Thibault recula de deux pas. À la place où était le loup, il n’y avait plus rien. Le loup avait disparu, on ne savait ni par où ni comment. La place où il était demeurait parfaitement intacte. Il n’y avait pas au plafond un trou où passer une aiguille ; il n’y avait pas au plancher une fente à laisser filtrer une goutte d’eau.

– Eh bien, crois-tu que je ne puisse pas me tirer d’affaire sans toi ? dit le loup.

– Où diable êtes-vous donc ?

– Ah ! si tu m’interpelles par mon vrai nom, dit en ricanant la voix du loup, je vais être obligé de te répondre. Je suis toujours au même endroit.

– Mais je ne vous vois plus !

– Tout simplement parce que je suis invisible.

– Mais les chiens, mais le piqueur, mais le seigneur Jean vont venir vous chercher ici ?

– Sans doute ; seulement, ils ne m’y trouveront pas.

– Mais, s’ils ne vous y trouvent pas, ils vont s’en prendre à moi.

– Comme hier.
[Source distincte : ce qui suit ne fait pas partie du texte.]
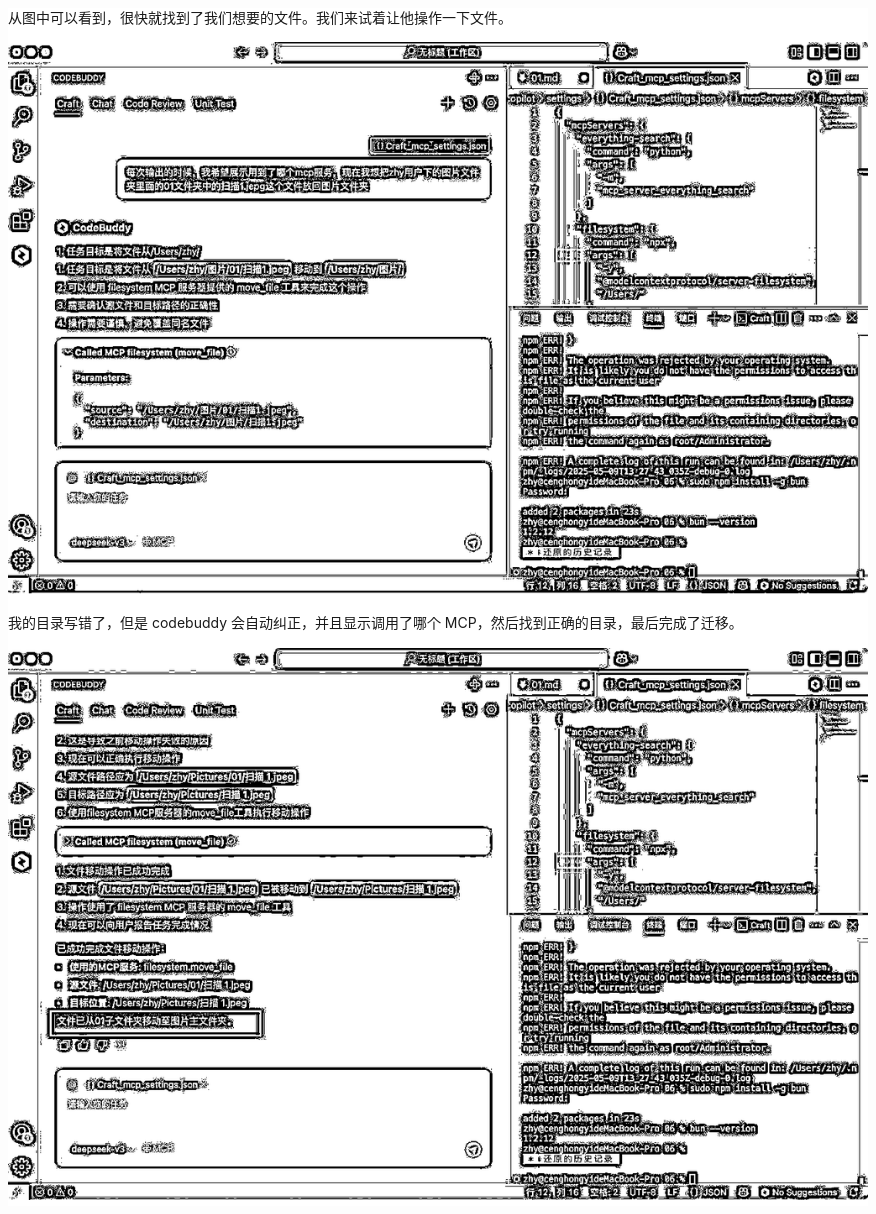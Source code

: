 从图中可以看到，很快就找到了我们想要的文件。我们来试着让他操作一下文件。

![](img/615f7d7d51fa9912788114c2b57541c0.png)

我的目录写错了，但是 codebuddy 会自动纠正，并且显示调用了哪个 MCP，然后找到正确的目录，最后完成了迁移。

![](img/a46663cb01c56a101d7d2b95db3a7943.png)
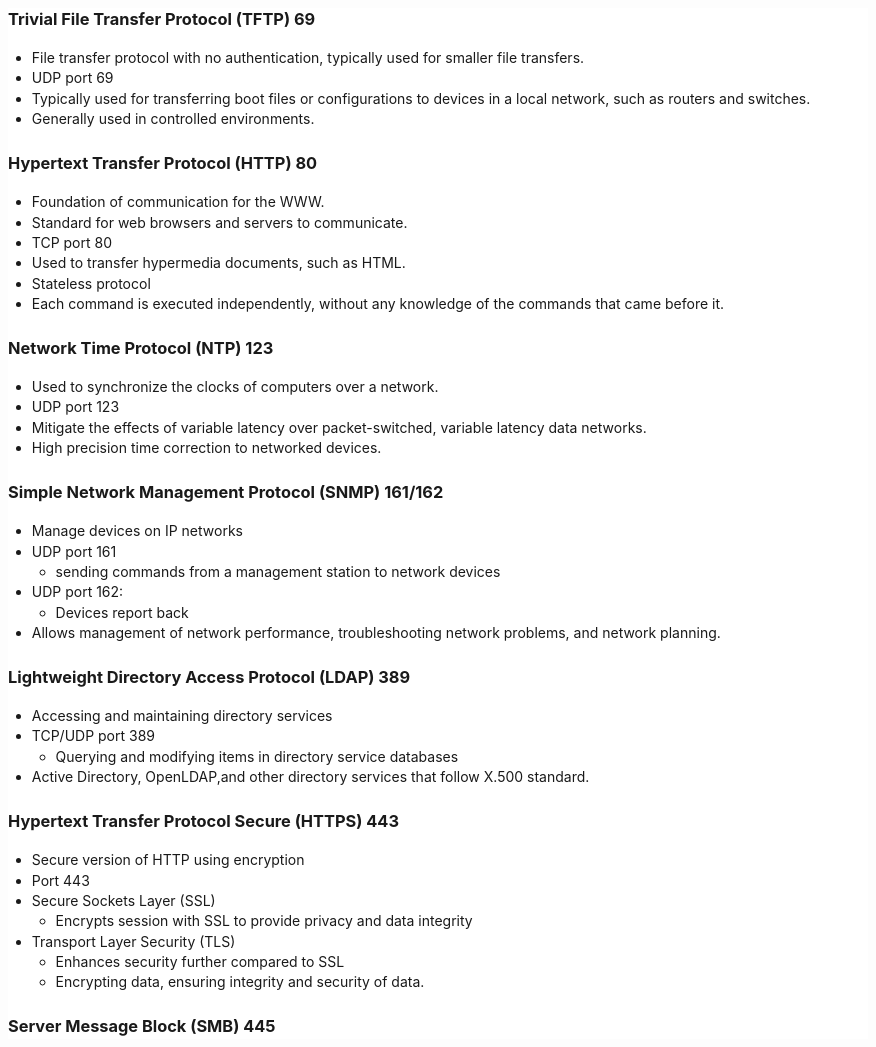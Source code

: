 ### Trivial File Transfer Protocol (TFTP) 69

- File transfer protocol with no authentication, typically used for smaller file transfers.
- UDP port 69
- Typically used for transferring boot files or configurations to devices in a local network, such as routers and switches.
- Generally used in controlled environments.

### Hypertext Transfer Protocol (HTTP) 80

- Foundation of communication for the WWW.
- Standard for web browsers and servers to communicate.
- TCP port 80
- Used to transfer hypermedia documents, such as HTML.
- Stateless protocol
- Each command is executed independently, without any knowledge of the commands that came before it.

### Network Time Protocol (NTP) 123

- Used to synchronize the clocks of computers over a network.
- UDP port 123
- Mitigate the effects of variable latency over packet-switched, variable latency data networks.
- High precision time correction to networked devices.

### Simple Network Management Protocol (SNMP) 161/162

- Manage devices on IP networks
- UDP port 161
	- sending commands from a management station to network devices
- UDP port 162:
	- Devices report back
- Allows management of network performance, troubleshooting network problems, and network planning.

### Lightweight Directory Access Protocol (LDAP) 389

- Accessing and maintaining directory services
- TCP/UDP port 389
	- Querying and modifying items in directory service databases
- Active Directory, OpenLDAP,and other directory services that follow X.500 standard.

### Hypertext Transfer Protocol Secure (HTTPS) 443

- Secure version of HTTP using encryption
- Port 443
- Secure Sockets Layer (SSL)
	- Encrypts session with SSL to provide privacy and data integrity
- Transport Layer Security (TLS)
	- Enhances security further compared to SSL
	- Encrypting data, ensuring integrity and security of data.

### Server Message Block (SMB) 445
Seulement, hier, tu étais condamné, pour avoir soustrait le daim, à trente-six coups de ceinturon ; aujourd’hui, pour avoir caché le loup, tu seras condamné à soixante et douze, et Agnelette ne sera plus là pour te tirer d’affaire avec un baiser.

– Ouf ! que dois-je faire ?

– Lâche le daim vivement ; les chiens se tromperont à la piste, et ce sont eux qui recevront les coups à ta place.